The 6D has identical video modes as the 5D Mark III and will be bought in large numbers by those who are purely using their DSLR for video. Important thing to take a note is that it does not have the headphone jack or audio input found on the 5D Mark III – the way around this is to record your sound separately using i.e. Zoom H4n.
The main advantage of both cameras comparing them to 7D is much much better video performance in low light.
For a camera that is aimed at sports and wildlife photographers it seems strange that the 7D does not feature weather sealing on the camera. Make sure that if you are planning to use it in less favourable conditions you use a camera cover.
(CORRECTION 8/12/2012 @ 21:43 – confirmed by a photographer Roger M Richards, 7D is weather sealed even more than the 5D MK 2. Canon redesigned the 5D MK 3 to the same specs as the 7D. The flash port on the 7D has gaskets to keep moisture and dust out – thanks Rog).
The lack of USB 3.0 in the newer models shown here is something of an oversight by Canon. Everything else is pretty much standard apart from on the 6D.
The 6D has the inclusion of WiFi and GPS built into the body. This is a first for Canon and a feature that will interest many, especially as with the addition of your smartphone you can have full remote control over the camera including live view.
When it comes to weight of all these cameras, 6D is the lightest edition on the market.

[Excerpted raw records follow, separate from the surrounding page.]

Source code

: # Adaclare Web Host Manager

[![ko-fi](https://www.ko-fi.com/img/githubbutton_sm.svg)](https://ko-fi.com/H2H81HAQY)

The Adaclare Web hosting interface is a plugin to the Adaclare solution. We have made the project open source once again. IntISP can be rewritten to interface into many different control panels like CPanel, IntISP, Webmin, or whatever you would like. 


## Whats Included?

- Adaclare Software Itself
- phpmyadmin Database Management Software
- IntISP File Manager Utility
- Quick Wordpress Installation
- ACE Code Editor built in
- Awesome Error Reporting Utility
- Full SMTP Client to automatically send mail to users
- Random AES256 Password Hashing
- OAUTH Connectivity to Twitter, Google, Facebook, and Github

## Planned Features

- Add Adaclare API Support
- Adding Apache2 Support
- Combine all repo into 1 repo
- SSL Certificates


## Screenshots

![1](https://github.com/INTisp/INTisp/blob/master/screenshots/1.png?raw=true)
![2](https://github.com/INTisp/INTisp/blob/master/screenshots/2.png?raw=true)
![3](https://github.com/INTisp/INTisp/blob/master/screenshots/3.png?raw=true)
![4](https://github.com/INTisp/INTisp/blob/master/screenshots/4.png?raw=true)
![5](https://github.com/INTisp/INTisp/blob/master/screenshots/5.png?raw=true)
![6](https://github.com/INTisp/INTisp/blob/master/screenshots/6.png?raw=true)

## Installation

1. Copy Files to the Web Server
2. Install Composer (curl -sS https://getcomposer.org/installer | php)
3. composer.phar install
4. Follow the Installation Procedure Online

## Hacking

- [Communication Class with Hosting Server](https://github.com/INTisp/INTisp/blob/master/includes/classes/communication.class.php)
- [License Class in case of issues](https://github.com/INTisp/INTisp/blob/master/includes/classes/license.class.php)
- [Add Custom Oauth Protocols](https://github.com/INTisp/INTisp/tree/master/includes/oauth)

This can be very beneficial if you are planning on rigging the camera, using i.e. 24-105 f4, same setup on 5Dmk3 will add 500g extra. For me, this is not an issue but for some it might, I’d rather have a camera that performs extremely well and handles great than worry about weight 🙂
Hopefully what you have read above and have seen some direct comparisons between all these cameras, the question now is really which camera to invest into?
Don’t get me wrong, I think 7D is a great camera for wildlife or sports photographers on a budget and it offers a great image quality, as well as good autofocus system. It is a good upgrade from models lower down the Canon range. You will also benefit from the extra reach that the 1.6 crop offers as well as the benefit that it will take any EF-S lenses you may already have in your collection. The only downside to the 7D in this test is it cannot compete in terms of high ISO with the other two cameras on this comparison which of course I knew before putting this together but was good to see the differences I hope you’ll agree.
The newly released Canon 6D is aimed at those who want to make the jump to full frame and at the same time save money. The image quality is very good and it competes in most respects with the Nikon D600 although the D600 does benefit from a slightly better autofocus system and a higher fps burst rate.
It would be simple to say that it is the 5D Mark II replacement. Well it is aiming for the market that was dominated by that camera and it does it well, even beating out the 5D Mark II in some respects. The addition of built in GPS and Wi-Fi is a first for Canon and the remote control via Smartphone feature is certainly a very nice addition. Also if weight is an issue then it is the lightest full frame DSLR currently available.
The 5D Mark III is a great camera. It outperforms the 5D Mark II in every area but unfortunately this also includes price. It is very much a worthwhile upgrade from the Mark 2 simply on the new autofocus system alone. Add to this higher fps and a stop advantage in high ISO images and it is a simple decision. To put it simply the 5D Mark III is a stunning camera. If you are a Canon shooter and can afford it, this is the camera you should buy.